ASSIGNMENT: Transcribe the entries exactly; images are not part of the copy.

Document images with source code
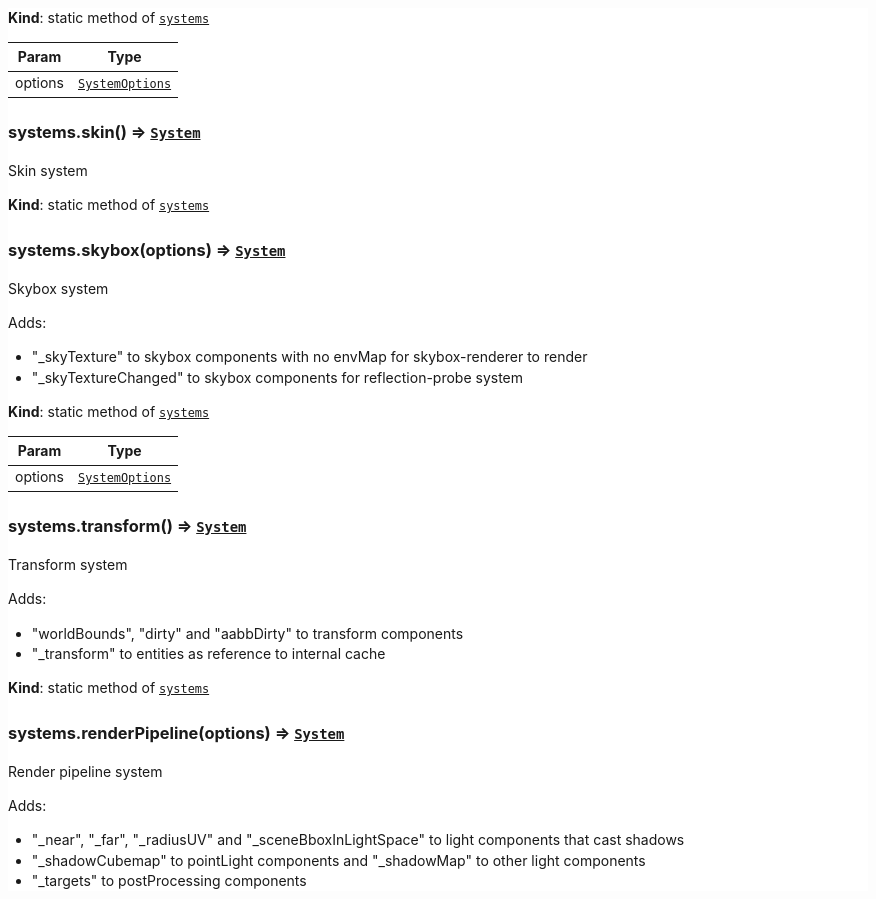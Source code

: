 **Kind**: static method of [<code>systems</code>](#module_systems)

| Param   | Type                                         |
| ------- | -------------------------------------------- |
| options | [<code>SystemOptions</code>](#SystemOptions) |

<a name="module_systems.skin"></a>

### systems.skin() ⇒ [<code>System</code>](#System)

Skin system

**Kind**: static method of [<code>systems</code>](#module_systems)
<a name="module_systems.skybox"></a>

### systems.skybox(options) ⇒ [<code>System</code>](#System)

Skybox system

Adds:

- "\_skyTexture" to skybox components with no envMap for skybox-renderer to render
- "\_skyTextureChanged" to skybox components for reflection-probe system

**Kind**: static method of [<code>systems</code>](#module_systems)

| Param   | Type                                         |
| ------- | -------------------------------------------- |
| options | [<code>SystemOptions</code>](#SystemOptions) |

<a name="module_systems.transform"></a>

### systems.transform() ⇒ [<code>System</code>](#System)

Transform system

Adds:

- "worldBounds", "dirty" and "aabbDirty" to transform components
- "\_transform" to entities as reference to internal cache

**Kind**: static method of [<code>systems</code>](#module_systems)
<a name="module_systems.renderPipeline"></a>

### systems.renderPipeline(options) ⇒ [<code>System</code>](#System)

Render pipeline system

Adds:

- "\_near", "\_far", "\_radiusUV" and "\_sceneBboxInLightSpace" to light components that cast shadows
- "\_shadowCubemap" to pointLight components and "\_shadowMap" to other light components
- "\_targets" to postProcessing components
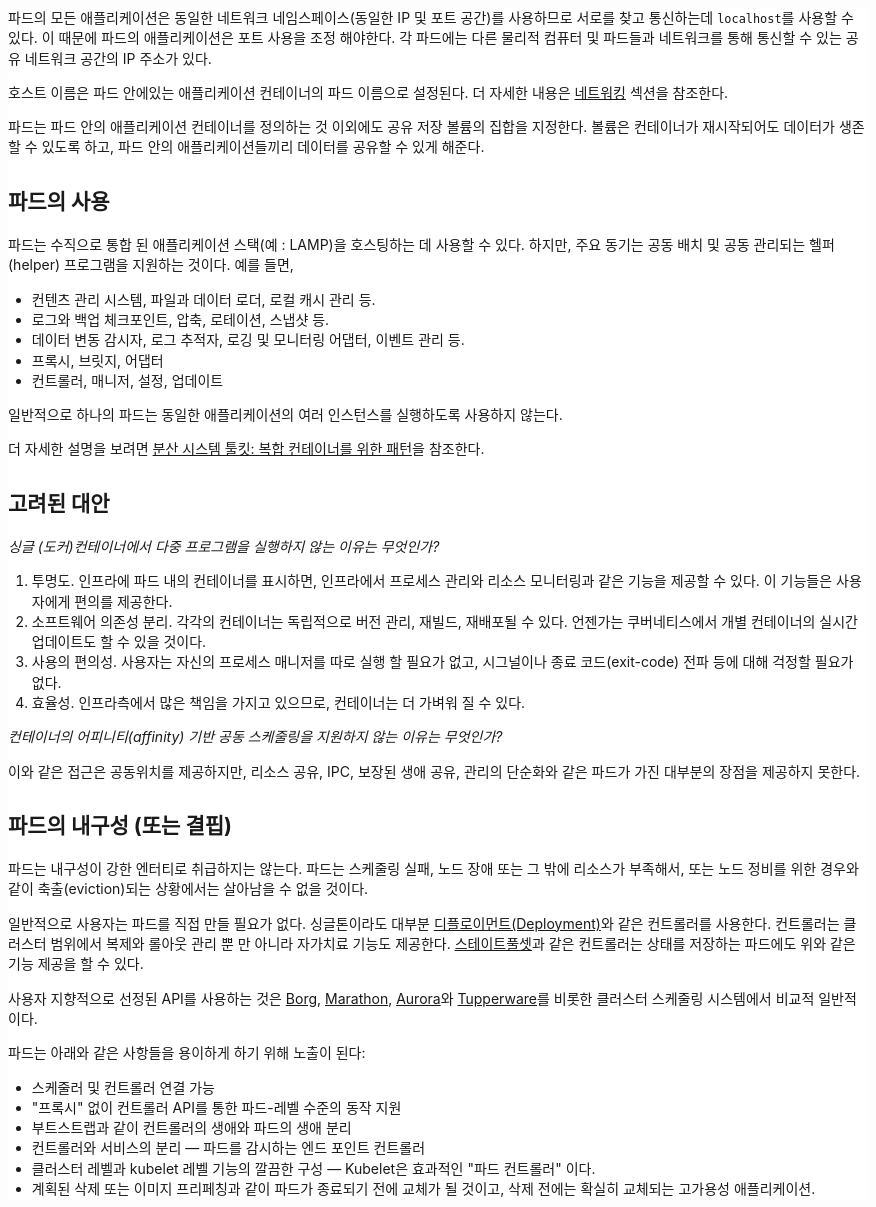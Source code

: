 파드의 모든 애플리케이션은 동일한 네트워크 네임스페이스\(동일한 IP 및 포트 공간\)를 사용하므로 서로를 찾고 통신하는데 `localhost`를 사용할 수 있다. 이 때문에 파드의 애플리케이션은 포트 사용을 조정 해야한다. 각 파드에는 다른 물리적 컴퓨터 및 파드들과 네트워크를 통해 통신할 수 있는 공유 네트워크 공간의 IP 주소가 있다.

호스트 이름은 파드 안에있는 애플리케이션 컨테이너의 파드 이름으로 설정된다. 더 자세한 내용은 [네트워킹](https://kubernetes.io/ko/docs/concepts/cluster-administration/networking/) 섹션을 참조한다.

파드는 파드 안의 애플리케이션 컨테이너를 정의하는 것 이외에도 공유 저장 볼륨의 집합을 지정한다. 볼륨은 컨테이너가 재시작되어도 데이터가 생존할 수 있도록 하고, 파드 안의 애플리케이션들끼리 데이터를 공유할 수 있게 해준다.

## 파드의 사용

파드는 수직으로 통합 된 애플리케이션 스택\(예 : LAMP\)을 호스팅하는 데 사용할 수 있다. 하지만, 주요 동기는 공동 배치 및 공동 관리되는 헬퍼\(helper\) 프로그램을 지원하는 것이다. 예를 들면,

* 컨텐츠 관리 시스템, 파일과 데이터 로더, 로컬 캐시 관리 등.
* 로그와 백업 체크포인트, 압축, 로테이션, 스냅샷 등.
* 데이터 변동 감시자, 로그 추적자, 로깅 및 모니터링 어댑터, 이벤트 관리 등.
* 프록시, 브릿지, 어댑터
* 컨트롤러, 매니저, 설정, 업데이트

일반적으로 하나의 파드는 동일한 애플리케이션의 여러 인스턴스를 실행하도록 사용하지 않는다.

더 자세한 설명을 보려면 [분산 시스템 툴킷: 복합 컨테이너를 위한 패턴](https://kubernetes.io/blog/2015/06/the-distributed-system-toolkit-patterns)을 참조한다.

## 고려된 대안

_싱글 \(도커\)컨테이너에서 다중 프로그램을 실행하지 않는 이유는 무엇인가?_

1. 투명도. 인프라에 파드 내의 컨테이너를 표시하면, 인프라에서 프로세스 관리와 리소스 모니터링과 같은 기능을 제공할 수 있다. 이 기능들은 사용자에게 편의를 제공한다.
2. 소프트웨어 의존성 분리. 각각의 컨테이너는 독립적으로 버전 관리, 재빌드, 재배포될 수 있다. 언젠가는 쿠버네티스에서 개별 컨테이너의 실시간 업데이트도 할 수 있을 것이다.
3. 사용의 편의성. 사용자는 자신의 프로세스 매니저를 따로 실행 할 필요가 없고, 시그널이나 종료 코드\(exit-code\) 전파 등에 대해 걱정할 필요가 없다.
4. 효율성. 인프라측에서 많은 책임을 가지고 있으므로, 컨테이너는 더 가벼워 질 수 있다.

_컨테이너의 어피니티\(affinity\) 기반 공동 스케줄링을 지원하지 않는 이유는 무엇인가?_

이와 같은 접근은 공동위치를 제공하지만, 리소스 공유, IPC, 보장된 생애 공유, 관리의 단순화와 같은 파드가 가진 대부분의 장점을 제공하지 못한다.

## 파드의 내구성 \(또는 결핍\)

파드는 내구성이 강한 엔터티로 취급하지는 않는다. 파드는 스케줄링 실패, 노드 장애 또는 그 밖에 리소스가 부족해서, 또는 노드 정비를 위한 경우와 같이 축출\(eviction\)되는 상황에서는 살아남을 수 없을 것이다.

일반적으로 사용자는 파드를 직접 만들 필요가 없다. 싱글톤이라도 대부분 [디플로이먼트\(Deployment\)](https://kubernetes.io/ko/docs/concepts/workloads/controllers/deployment/)와 같은 컨트롤러를 사용한다. 컨트롤러는 클러스터 범위에서 복제와 롤아웃 관리 뿐 만 아니라 자가치료 기능도 제공한다. [스테이트풀셋](https://kubernetes.io/ko/docs/concepts/workloads/controllers/statefulset/)과 같은 컨트롤러는 상태를 저장하는 파드에도 위와 같은 기능 제공을 할 수 있다.

사용자 지향적으로 선정된 API를 사용하는 것은 [Borg](https://research.google.com/pubs/pub43438.html), [Marathon](https://mesosphere.github.io/marathon/docs/rest-api.html), [Aurora](http://aurora.apache.org/documentation/latest/reference/configuration/#job-schema)와 [Tupperware](https://www.slideshare.net/Docker/aravindnarayanan-facebook140613153626phpapp02-37588997)를 비롯한 클러스터 스케줄링 시스템에서 비교적 일반적이다.

파드는 아래와 같은 사항들을 용이하게 하기 위해 노출이 된다:

* 스케줄러 및 컨트롤러 연결 가능
* "프록시" 없이 컨트롤러 API를 통한 파드-레벨 수준의 동작 지원
* 부트스트랩과 같이 컨트롤러의 생애와 파드의 생애 분리
* 컨트롤러와 서비스의 분리 — 파드를 감시하는 엔드 포인트 컨트롤러
* 클러스터 레벨과 kubelet 레벨 기능의 깔끔한 구성 — Kubelet은 효과적인 "파드 컨트롤러" 이다.
* 계획된 삭제 또는 이미지 프리페칭과 같이 파드가 종료되기 전에 교체가 될 것이고, 삭제 전에는 확실히 교체되는 고가용성 애플리케이션.
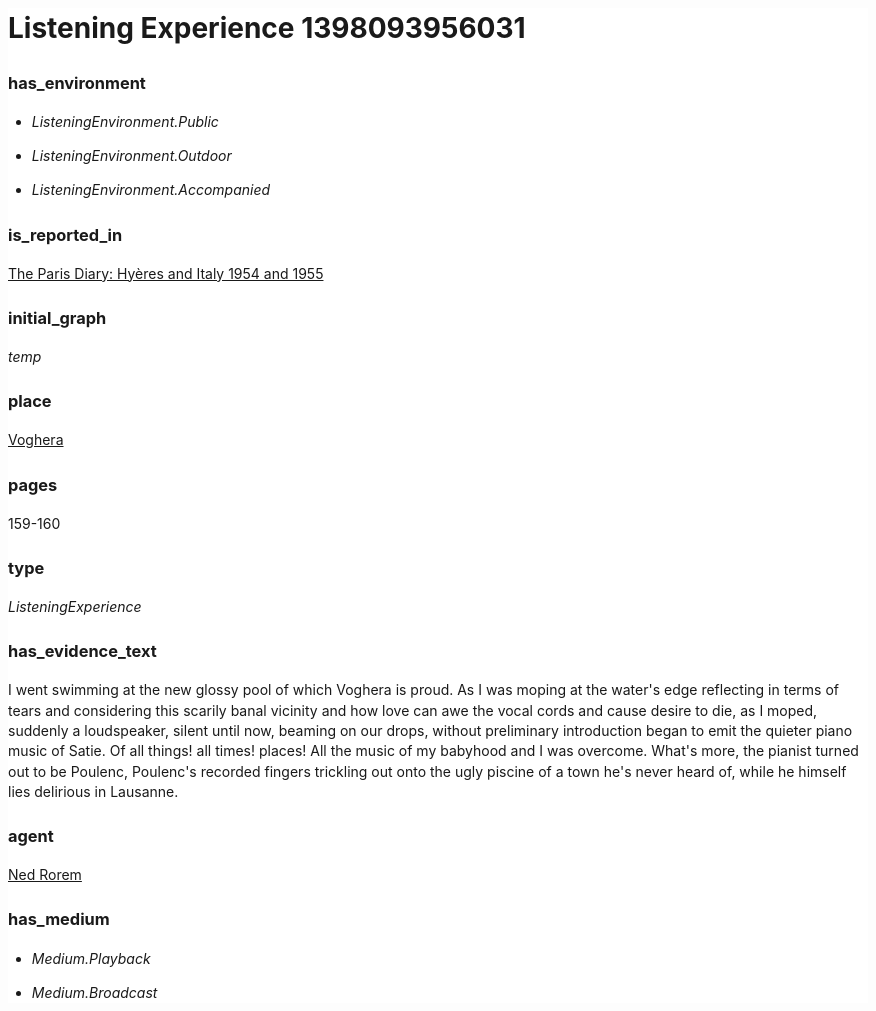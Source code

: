 # Listening Experience 1398093956031

### has_environment

 - *ListeningEnvironment.Public*

 - *ListeningEnvironment.Outdoor*

 - *ListeningEnvironment.Accompanied*

### is_reported_in


[The Paris Diary: Hyères and Italy 1954 and 1955](#The-Paris-Diary-Hyères-and-Italy-1954-and-1955)

### initial_graph


*temp*

### place


[Voghera](#Voghera)

### pages


159-160

### type


*ListeningExperience*

### has_evidence_text


I went swimming at the new glossy pool of which Voghera is proud. As I was moping at the water's edge reflecting in terms of tears and considering this scarily banal vicinity and how love can awe the vocal cords and cause desire to die, as I moped, suddenly a loudspeaker, silent until now, beaming on our drops, without preliminary introduction began to emit the quieter piano music of Satie. Of all things! all times! places! All the music of my babyhood and I was overcome. What's more, the pianist turned out to be Poulenc, Poulenc's recorded fingers trickling out onto the ugly piscine of a town he's never heard of, while he himself lies delirious in Lausanne.

### agent


[Ned Rorem](#Ned-Rorem)

### has_medium

 - *Medium.Playback*

 - *Medium.Broadcast*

EXPECTED ANSWER:
Source code

: **Kind**: static method of [<code>systems</code>](#module_systems)

| Param   | Type                                         |
| ------- | -------------------------------------------- |
| options | [<code>SystemOptions</code>](#SystemOptions) |

<a name="module_systems.skin"></a>

### systems.skin() ⇒ [<code>System</code>](#System)

Skin system

**Kind**: static method of [<code>systems</code>](#module_systems)
<a name="module_systems.skybox"></a>

### systems.skybox(options) ⇒ [<code>System</code>](#System)

Skybox system

Adds:

- "\_skyTexture" to skybox components with no envMap for skybox-renderer to render
- "\_skyTextureChanged" to skybox components for reflection-probe system

**Kind**: static method of [<code>systems</code>](#module_systems)

| Param   | Type                                         |
| ------- | -------------------------------------------- |
| options | [<code>SystemOptions</code>](#SystemOptions) |

<a name="module_systems.transform"></a>

### systems.transform() ⇒ [<code>System</code>](#System)

Transform system

Adds:

- "worldBounds", "dirty" and "aabbDirty" to transform components
- "\_transform" to entities as reference to internal cache

**Kind**: static method of [<code>systems</code>](#module_systems)
<a name="module_systems.renderPipeline"></a>

### systems.renderPipeline(options) ⇒ [<code>System</code>](#System)

Render pipeline system

Adds:

- "\_near", "\_far", "\_radiusUV" and "\_sceneBboxInLightSpace" to light components that cast shadows
- "\_shadowCubemap" to pointLight components and "\_shadowMap" to other light components
- "\_targets" to postProcessing components
Source code

: 파드의 모든 애플리케이션은 동일한 네트워크 네임스페이스\(동일한 IP 및 포트 공간\)를 사용하므로 서로를 찾고 통신하는데 `localhost`를 사용할 수 있다. 이 때문에 파드의 애플리케이션은 포트 사용을 조정 해야한다. 각 파드에는 다른 물리적 컴퓨터 및 파드들과 네트워크를 통해 통신할 수 있는 공유 네트워크 공간의 IP 주소가 있다.

호스트 이름은 파드 안에있는 애플리케이션 컨테이너의 파드 이름으로 설정된다. 더 자세한 내용은 [네트워킹](https://kubernetes.io/ko/docs/concepts/cluster-administration/networking/) 섹션을 참조한다.

파드는 파드 안의 애플리케이션 컨테이너를 정의하는 것 이외에도 공유 저장 볼륨의 집합을 지정한다. 볼륨은 컨테이너가 재시작되어도 데이터가 생존할 수 있도록 하고, 파드 안의 애플리케이션들끼리 데이터를 공유할 수 있게 해준다.

## 파드의 사용

파드는 수직으로 통합 된 애플리케이션 스택\(예 : LAMP\)을 호스팅하는 데 사용할 수 있다. 하지만, 주요 동기는 공동 배치 및 공동 관리되는 헬퍼\(helper\) 프로그램을 지원하는 것이다. 예를 들면,

* 컨텐츠 관리 시스템, 파일과 데이터 로더, 로컬 캐시 관리 등.
* 로그와 백업 체크포인트, 압축, 로테이션, 스냅샷 등.
* 데이터 변동 감시자, 로그 추적자, 로깅 및 모니터링 어댑터, 이벤트 관리 등.
* 프록시, 브릿지, 어댑터
* 컨트롤러, 매니저, 설정, 업데이트

일반적으로 하나의 파드는 동일한 애플리케이션의 여러 인스턴스를 실행하도록 사용하지 않는다.

더 자세한 설명을 보려면 [분산 시스템 툴킷: 복합 컨테이너를 위한 패턴](https://kubernetes.io/blog/2015/06/the-distributed-system-toolkit-patterns)을 참조한다.

## 고려된 대안

_싱글 \(도커\)컨테이너에서 다중 프로그램을 실행하지 않는 이유는 무엇인가?_

1. 투명도. 인프라에 파드 내의 컨테이너를 표시하면, 인프라에서 프로세스 관리와 리소스 모니터링과 같은 기능을 제공할 수 있다. 이 기능들은 사용자에게 편의를 제공한다.
2. 소프트웨어 의존성 분리. 각각의 컨테이너는 독립적으로 버전 관리, 재빌드, 재배포될 수 있다. 언젠가는 쿠버네티스에서 개별 컨테이너의 실시간 업데이트도 할 수 있을 것이다.
3. 사용의 편의성. 사용자는 자신의 프로세스 매니저를 따로 실행 할 필요가 없고, 시그널이나 종료 코드\(exit-code\) 전파 등에 대해 걱정할 필요가 없다.
4. 효율성. 인프라측에서 많은 책임을 가지고 있으므로, 컨테이너는 더 가벼워 질 수 있다.

_컨테이너의 어피니티\(affinity\) 기반 공동 스케줄링을 지원하지 않는 이유는 무엇인가?_

이와 같은 접근은 공동위치를 제공하지만, 리소스 공유, IPC, 보장된 생애 공유, 관리의 단순화와 같은 파드가 가진 대부분의 장점을 제공하지 못한다.

## 파드의 내구성 \(또는 결핍\)

파드는 내구성이 강한 엔터티로 취급하지는 않는다. 파드는 스케줄링 실패, 노드 장애 또는 그 밖에 리소스가 부족해서, 또는 노드 정비를 위한 경우와 같이 축출\(eviction\)되는 상황에서는 살아남을 수 없을 것이다.

일반적으로 사용자는 파드를 직접 만들 필요가 없다. 싱글톤이라도 대부분 [디플로이먼트\(Deployment\)](https://kubernetes.io/ko/docs/concepts/workloads/controllers/deployment/)와 같은 컨트롤러를 사용한다. 컨트롤러는 클러스터 범위에서 복제와 롤아웃 관리 뿐 만 아니라 자가치료 기능도 제공한다. [스테이트풀셋](https://kubernetes.io/ko/docs/concepts/workloads/controllers/statefulset/)과 같은 컨트롤러는 상태를 저장하는 파드에도 위와 같은 기능 제공을 할 수 있다.

사용자 지향적으로 선정된 API를 사용하는 것은 [Borg](https://research.google.com/pubs/pub43438.html), [Marathon](https://mesosphere.github.io/marathon/docs/rest-api.html), [Aurora](http://aurora.apache.org/documentation/latest/reference/configuration/#job-schema)와 [Tupperware](https://www.slideshare.net/Docker/aravindnarayanan-facebook140613153626phpapp02-37588997)를 비롯한 클러스터 스케줄링 시스템에서 비교적 일반적이다.

파드는 아래와 같은 사항들을 용이하게 하기 위해 노출이 된다:

* 스케줄러 및 컨트롤러 연결 가능
* "프록시" 없이 컨트롤러 API를 통한 파드-레벨 수준의 동작 지원
* 부트스트랩과 같이 컨트롤러의 생애와 파드의 생애 분리
* 컨트롤러와 서비스의 분리 — 파드를 감시하는 엔드 포인트 컨트롤러
* 클러스터 레벨과 kubelet 레벨 기능의 깔끔한 구성 — Kubelet은 효과적인 "파드 컨트롤러" 이다.
* 계획된 삭제 또는 이미지 프리페칭과 같이 파드가 종료되기 전에 교체가 될 것이고, 삭제 전에는 확실히 교체되는 고가용성 애플리케이션.
Source code

: # Listening Experience 1398093956031

### has_environment

 - *ListeningEnvironment.Public*

 - *ListeningEnvironment.Outdoor*

 - *ListeningEnvironment.Accompanied*

### is_reported_in


[The Paris Diary: Hyères and Italy 1954 and 1955](#The-Paris-Diary-Hyères-and-Italy-1954-and-1955)

### initial_graph


*temp*

### place


[Voghera](#Voghera)

### pages


159-160

### type


*ListeningExperience*

### has_evidence_text


I went swimming at the new glossy pool of which Voghera is proud. As I was moping at the water's edge reflecting in terms of tears and considering this scarily banal vicinity and how love can awe the vocal cords and cause desire to die, as I moped, suddenly a loudspeaker, silent until now, beaming on our drops, without preliminary introduction began to emit the quieter piano music of Satie. Of all things! all times! places! All the music of my babyhood and I was overcome. What's more, the pianist turned out to be Poulenc, Poulenc's recorded fingers trickling out onto the ugly piscine of a town he's never heard of, while he himself lies delirious in Lausanne.

### agent


[Ned Rorem](#Ned-Rorem)

### has_medium

 - *Medium.Playback*

 - *Medium.Broadcast*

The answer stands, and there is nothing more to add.